*Task prompt:*
Go through the listing below and return each line that includes "Reference".

*Data extracts:*
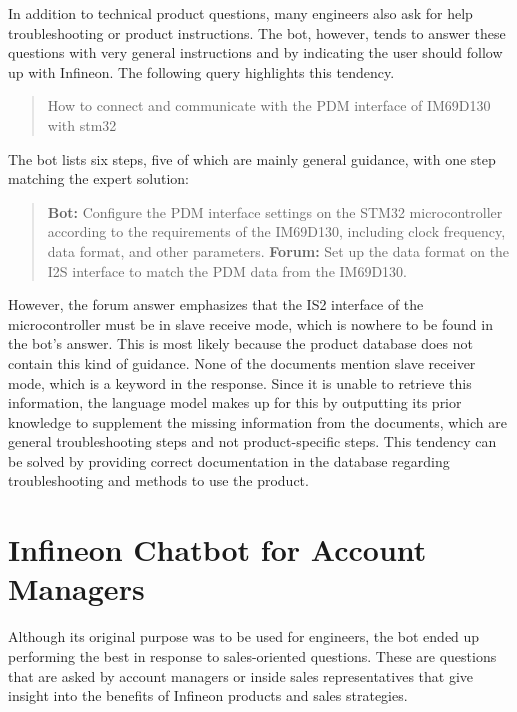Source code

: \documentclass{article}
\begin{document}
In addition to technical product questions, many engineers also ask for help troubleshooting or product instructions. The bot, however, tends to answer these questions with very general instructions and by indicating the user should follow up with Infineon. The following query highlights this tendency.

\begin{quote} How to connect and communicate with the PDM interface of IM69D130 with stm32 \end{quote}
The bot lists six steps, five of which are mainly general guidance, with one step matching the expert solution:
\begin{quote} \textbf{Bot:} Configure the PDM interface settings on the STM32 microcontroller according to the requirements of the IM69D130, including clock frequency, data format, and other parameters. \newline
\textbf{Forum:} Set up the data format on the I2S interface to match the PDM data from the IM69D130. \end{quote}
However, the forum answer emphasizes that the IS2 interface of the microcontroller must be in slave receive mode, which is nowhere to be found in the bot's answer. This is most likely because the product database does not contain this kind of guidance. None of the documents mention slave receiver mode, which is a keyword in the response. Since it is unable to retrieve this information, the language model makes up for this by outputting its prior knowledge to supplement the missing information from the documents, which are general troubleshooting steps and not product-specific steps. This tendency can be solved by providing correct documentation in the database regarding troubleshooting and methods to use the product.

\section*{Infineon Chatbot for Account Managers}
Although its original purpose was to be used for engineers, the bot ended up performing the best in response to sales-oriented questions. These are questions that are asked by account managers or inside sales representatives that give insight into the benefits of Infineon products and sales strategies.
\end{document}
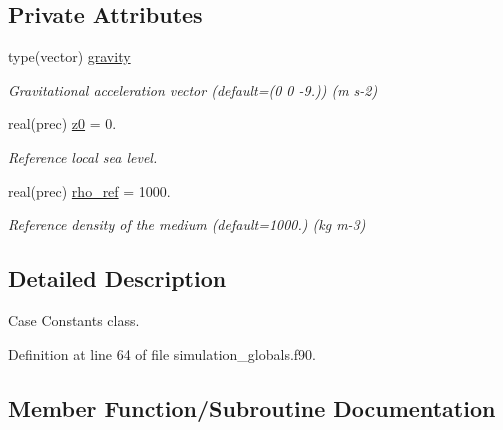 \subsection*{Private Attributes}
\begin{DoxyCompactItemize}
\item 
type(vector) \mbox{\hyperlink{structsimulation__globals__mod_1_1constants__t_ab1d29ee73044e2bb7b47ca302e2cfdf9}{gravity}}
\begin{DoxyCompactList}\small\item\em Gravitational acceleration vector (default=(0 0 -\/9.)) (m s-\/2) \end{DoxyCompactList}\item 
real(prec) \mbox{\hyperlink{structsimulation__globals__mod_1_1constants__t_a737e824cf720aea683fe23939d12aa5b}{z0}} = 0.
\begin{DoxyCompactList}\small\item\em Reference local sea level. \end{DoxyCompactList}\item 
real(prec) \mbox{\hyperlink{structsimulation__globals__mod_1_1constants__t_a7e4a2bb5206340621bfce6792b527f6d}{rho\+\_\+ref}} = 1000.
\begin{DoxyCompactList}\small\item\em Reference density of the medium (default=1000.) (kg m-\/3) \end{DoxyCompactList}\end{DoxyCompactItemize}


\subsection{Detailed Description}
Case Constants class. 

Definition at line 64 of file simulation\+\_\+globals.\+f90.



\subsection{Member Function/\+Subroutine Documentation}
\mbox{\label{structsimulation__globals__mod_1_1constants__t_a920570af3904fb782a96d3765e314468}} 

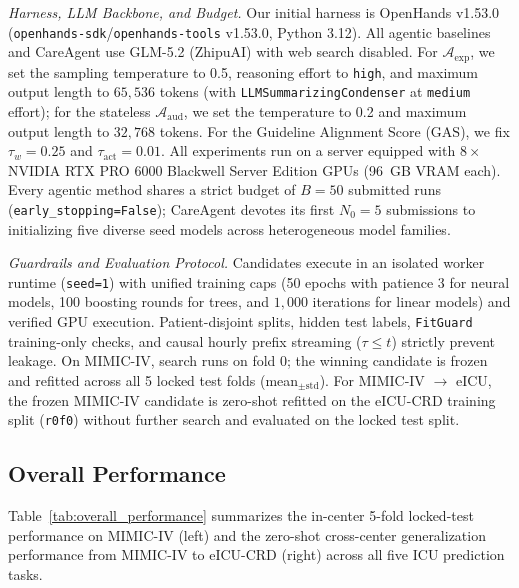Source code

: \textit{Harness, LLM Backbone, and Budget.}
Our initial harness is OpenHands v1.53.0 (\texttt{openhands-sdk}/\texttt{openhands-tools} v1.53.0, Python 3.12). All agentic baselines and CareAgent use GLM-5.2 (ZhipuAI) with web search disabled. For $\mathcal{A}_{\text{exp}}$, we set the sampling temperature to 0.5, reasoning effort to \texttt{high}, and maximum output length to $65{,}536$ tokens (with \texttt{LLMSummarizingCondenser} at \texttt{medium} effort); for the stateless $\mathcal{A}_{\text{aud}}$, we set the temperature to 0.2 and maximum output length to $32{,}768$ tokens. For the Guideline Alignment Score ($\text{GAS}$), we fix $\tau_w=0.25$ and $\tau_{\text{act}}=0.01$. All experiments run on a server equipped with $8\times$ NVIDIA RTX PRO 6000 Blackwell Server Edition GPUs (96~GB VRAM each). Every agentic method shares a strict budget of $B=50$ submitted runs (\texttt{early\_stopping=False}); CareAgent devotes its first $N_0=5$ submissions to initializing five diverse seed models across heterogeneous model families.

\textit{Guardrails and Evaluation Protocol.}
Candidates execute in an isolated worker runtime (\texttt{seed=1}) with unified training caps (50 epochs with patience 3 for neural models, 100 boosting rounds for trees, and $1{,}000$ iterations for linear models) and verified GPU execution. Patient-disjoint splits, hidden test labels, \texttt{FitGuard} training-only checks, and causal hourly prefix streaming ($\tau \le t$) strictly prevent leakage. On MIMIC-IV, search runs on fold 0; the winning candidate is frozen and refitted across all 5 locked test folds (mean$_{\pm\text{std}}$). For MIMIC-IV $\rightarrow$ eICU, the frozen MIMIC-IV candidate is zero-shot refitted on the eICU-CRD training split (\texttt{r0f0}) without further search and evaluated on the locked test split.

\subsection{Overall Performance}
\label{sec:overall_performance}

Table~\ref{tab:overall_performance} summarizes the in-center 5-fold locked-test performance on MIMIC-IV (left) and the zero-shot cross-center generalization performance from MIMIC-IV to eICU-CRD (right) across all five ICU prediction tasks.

*Written response:*
\begin{DoxyCompactList}\small\item\em Reference local sea level. \end{DoxyCompactList}\item 
\begin{DoxyCompactList}\small\item\em Reference density of the medium (default=1000.) (kg m-\/3) \end{DoxyCompactList}\end{DoxyCompactItemize}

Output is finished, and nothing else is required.